Çelik, “Biz aşağıda iken tahliye hattında bir sorun oldu. Dolayısıyla devre dışı kalması nedeniyle onun için de ayrı bir zaman gerekiyor. Plastik borunun işlevsiz hale gelmesi oldu. Bu bir zaman kaybı. Su tahliyesi devam ediyor” dedi.
Su tahliyesinden sonra ancak olayın nasıl meydana geldiği ile ilgili bir sonuca varılabileceğine işaret eden Çelik, şöyle konuştu: “Acaba bu su daha önceki imalat yerlerinden kaynaklanan bir birikimin neticesinde olan bir şey midir, başka bir şey midir?
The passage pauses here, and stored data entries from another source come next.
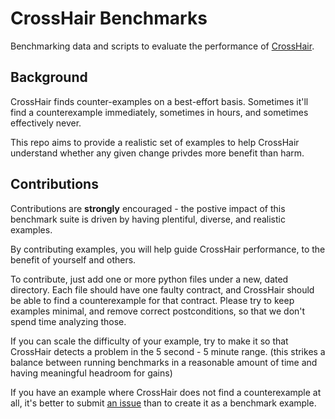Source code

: # CrossHair Benchmarks

Benchmarking data and scripts to evaluate the performance of
[CrossHair](https://github.com/pschanely/CrossHair).

## Background

CrossHair finds counter-examples on a best-effort basis.
Sometimes it'll find a counterexample immediately, sometimes in hours, and sometimes
effectively never.

This repo aims to provide a realistic set of examples to help CrossHair understand
whether any given change privdes more benefit than harm.

## Contributions

Contributions are **strongly** encouraged - the postive impact of this benchmark suite
is driven by having plentiful, diverse, and realistic examples.

By contributing examples, you will help guide CrossHair performance, to the
benefit of yourself and others.

To contribute, just add one or more python files under a new, dated directory.
Each file should have one faulty contract, and CrossHair should be able to find a
counterexample for that contract. Please try to keep examples minimal, and remove
correct postconditions, so that we don't spend time analyzing those.

If you can scale the difficulty of your example, try to make it so that CrossHair
detects a problem in the 5 second - 5 minute range. (this strikes a balance between
running benchmarks in a reasonable amount of time and having meaningful headroom for
gains)

If you have an example where CrossHair does not find a counterexample at all, it's
better to submit
[an issue](https://github.com/pschanely/CrossHair/issues/new?assignees=&labels=missed%20bug&template=bug_report.md&title=)
than to create it as a benchmark example.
Henüz onu doğrulayabilmek için suyun boşaltılması gerekiyor.”
Dalgıçların su dolu alana girip girmedikleri şeklindeki soruyu da cevaplandıran Çelik, “Daha içeriyi görmeden konuşmak doğru değil. Gittik, baktık, gördük. Balık adamların hayatlarını da tehlikeye atmak doğru değil. Onlar ne yapacaklarını biliyorlar. Eğer yapamıyorlarsa şartlar uygun değil” ifadelerini kullandı.
Başbakan Davutoğlu ve eşi Sare Davutoğlu, helikopterle Karaman’a geldi.
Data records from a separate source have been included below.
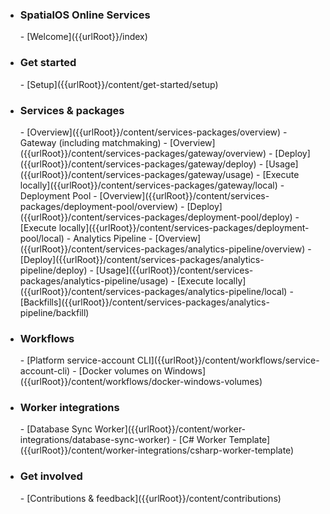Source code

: - <h3>SpatialOS Online Services</h3>   
    - [Welcome]({{urlRoot}}/index)
- <h3>Get started</h3>
    - [Setup]({{urlRoot}}/content/get-started/setup)
- <h3>Services & packages</h3>
    - [Overview]({{urlRoot}}/content/services-packages/overview)
    - Gateway (including matchmaking)
        - [Overview]({{urlRoot}}/content/services-packages/gateway/overview)
        - [Deploy]({{urlRoot}}/content/services-packages/gateway/deploy)
        - [Usage]({{urlRoot}}/content/services-packages/gateway/usage)
        - [Execute locally]({{urlRoot}}/content/services-packages/gateway/local)
    - Deployment Pool
        - [Overview]({{urlRoot}}/content/services-packages/deployment-pool/overview)
        - [Deploy]({{urlRoot}}/content/services-packages/deployment-pool/deploy)
        - [Execute locally]({{urlRoot}}/content/services-packages/deployment-pool/local)
    - Analytics Pipeline
        - [Overview]({{urlRoot}}/content/services-packages/analytics-pipeline/overview)
        - [Deploy]({{urlRoot}}/content/services-packages/analytics-pipeline/deploy)
        - [Usage]({{urlRoot}}/content/services-packages/analytics-pipeline/usage)
        - [Execute locally]({{urlRoot}}/content/services-packages/analytics-pipeline/local)
        - [Backfills]({{urlRoot}}/content/services-packages/analytics-pipeline/backfill)
- <h3>Workflows</h3>
    - [Platform service-account CLI]({{urlRoot}}/content/workflows/service-account-cli)
    - [Docker volumes on Windows]({{urlRoot}}/content/workflows/docker-windows-volumes)
- <h3>Worker integrations</h3>
    - [Database Sync Worker]({{urlRoot}}/content/worker-integrations/database-sync-worker)
    - [C# Worker Template]({{urlRoot}}/content/worker-integrations/csharp-worker-template)
- <h3>Get involved</h3>
    - [Contributions & feedback]({{urlRoot}}/content/contributions)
Ahmet Davutoğlu, daha sonra kaza meydana gelen maden ocağının bulunduğu Ermenek’e geçti.
Davutoğlu, Kızılay’ın kurduğu yardım çadırlarını ziyaret etti. Davutoğlu ve eşi, burada mahsur kalan madencilerin yakınlarıyla görüştü.
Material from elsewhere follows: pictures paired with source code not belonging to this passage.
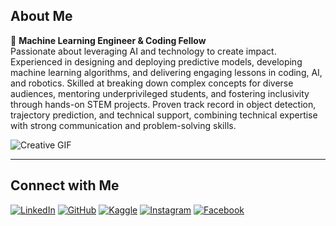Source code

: 
## About Me

🚀 **Machine Learning Engineer & Coding Fellow**  
Passionate about leveraging AI and technology to create impact. Experienced in designing and deploying predictive models, developing machine learning algorithms, and delivering engaging lessons in coding, AI, and robotics. Skilled at breaking down complex concepts for diverse audiences, mentoring underprivileged students, and fostering inclusivity through hands-on STEM projects. Proven track record in object detection, trajectory prediction, and technical support, combining technical expertise with strong communication and problem-solving skills.

![Creative GIF](https://github.com/camo-gh/camo/blob/main/assets/camo-gif.gif?raw=true)

---

## Connect with Me

[![LinkedIn](https://img.shields.io/badge/LinkedIn-Profile-blue?logo=linkedin)](https://www.linkedin.com/in/contact-ishaque/)
[![GitHub](https://img.shields.io/badge/GitHub-Profile-blue?logo=github)](https://github.com/eshaque5830)
[![Kaggle](https://img.shields.io/badge/Kaggle-Profile-blue?logo=kaggle)](https://www.kaggle.com/ishaquealidad)
[![Instagram](https://img.shields.io/badge/Instagram-Profile-blue?logo=instagram)](https://www.instagram.com/eshaque_alidad/)
[![Facebook](https://img.shields.io/badge/Facebook-Profile-blue?logo=facebook)](https://web.facebook.com/eshaque.balti)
Başbakan Davutoğlu, daha sonra AFAD’ın koordinasyon için kurduğu TIR’a geçti.
Bölgede bulunan Enerji ve Tabii Kaynaklar Bakanı Taner Yıldız ve Ulaştırma, Çalışma ve Sosyal Güvenlik Bakanı Faruk Çelik ve Denizcilik ve Haberleşme Bakanı Lütfi Elvan da Başbakan Davutoğlu’na bilgi verdi.
Davutoğlu, maden kazasının yaşandığı noktada inceleme yaptı. Davutoğlu, AFAD yetkililerden kurtarma çalışmaları hakkında bilgi aldı.
Davutoğlu, “En temel hedefimiz18 kardeşimize ulaşmak. Önceliğimiz suyu süratle tahliye etmek. Pompalarla suyun seviyesi 10 metre indirildi. Her bir ailenin durumu bizim acımızdır. Adli ve idari soruşturma başladı. Soruşturmaların bizzat takipçisi olacağım. Nerede bir ihmal varsa hesabı sorulacak” diye konuştu.
CymhurBaşkanı Recep Tayyip Erdoğan’da bölgeye gelerek incelemelerde bulundu.
Ocakta meydana gelen su sızıntısının farkedilmesinin ardından vardiyada bulunan işçilerden 8’i kurtulmayı şarmış 18’i ise aşağıda mahsur kalmıştı.
Bu işçilerden biri olan Kerim Pınar, olayın yemek saatinde meydana geldiğini anlattı.
Bu sırada fırtınaya benzer bir olay yaşandığını belirten Pınar, şöyle konuştu:
“Su patlamasından pis gaz geldi. Arkadaşlar ‘kaçın’ diye bize haber etti. Biz de kaçtık. Haber eden arkadaşlar maalesef peşimizden gelmedi. Biz geriye döndük, niye gelmediler diye baktık. ‘Gelmeyin, kaçın’ dediler. Biz kaçtık, yukarı tırmandık. O esnada su arkamızdan geldi.
Düz galerilerden yukarıya doğru çıkan bacalar var. Peşimizden gelmeyen arkadaşlar muhtemelen oraya doğru çıktılar. Orada olduklarını tahmin ediyoruz. Oraya su basmadıysa kurtulma şansları var.
Maskelerimiz yanımızdaydı. Maske takma şeyimiz olmadı, biz zaten kaçtık. Sıkıntı verici şekilde gaz yoktu. Çok panikledik. Bir an önce kendimizi dışarıya atmaya çalıştık. Bir arkadaşımız daraldı, kendi imkanlarımızla dışarıya çıkardık.”
Olayın ardından bölgeye çok sayıda kurtarma ekibi sevk edildi. AFAD’tan yapılan açıklamada, 353 kişi, 3 helikopter ve 51 araçla çalışmaların sürdüğü belirtildi.
Madenden çıkan bir işçi Ermenek Devlet Hastanesi’ne kaldırılırken, işçinin sağlık durumunun iyi olduğu öğrenildi.
Madende mahsur kalan 18 işçinin isimleri ise şöyle: Osman Çoksöyler, Hüsnü Çolak, Ali Haznedar, Kerim Haznedar, Mehmet Tokat, Hüseyin Çolak, İsa Gözbaşı, Bahri Üzer, Kamil Yaman, Ömer Cansu, Tezcan Gökçe, Uğur İlhan, Hüseyin Gültekin, İsmail Gürses, Mehmet Baha, Mehmet Özcan, Hasan Tuncer ve Recep Çiloğlu.
Olay yerinde bulunan Çalışma Bakanı Faruk Çelik de daha once Yozgat’ta 25 yıl önce böyle bir kaza yaşandığını belirten Çelik o kazanın jeotermal bir kaynakta yaşandığını hatırlattı.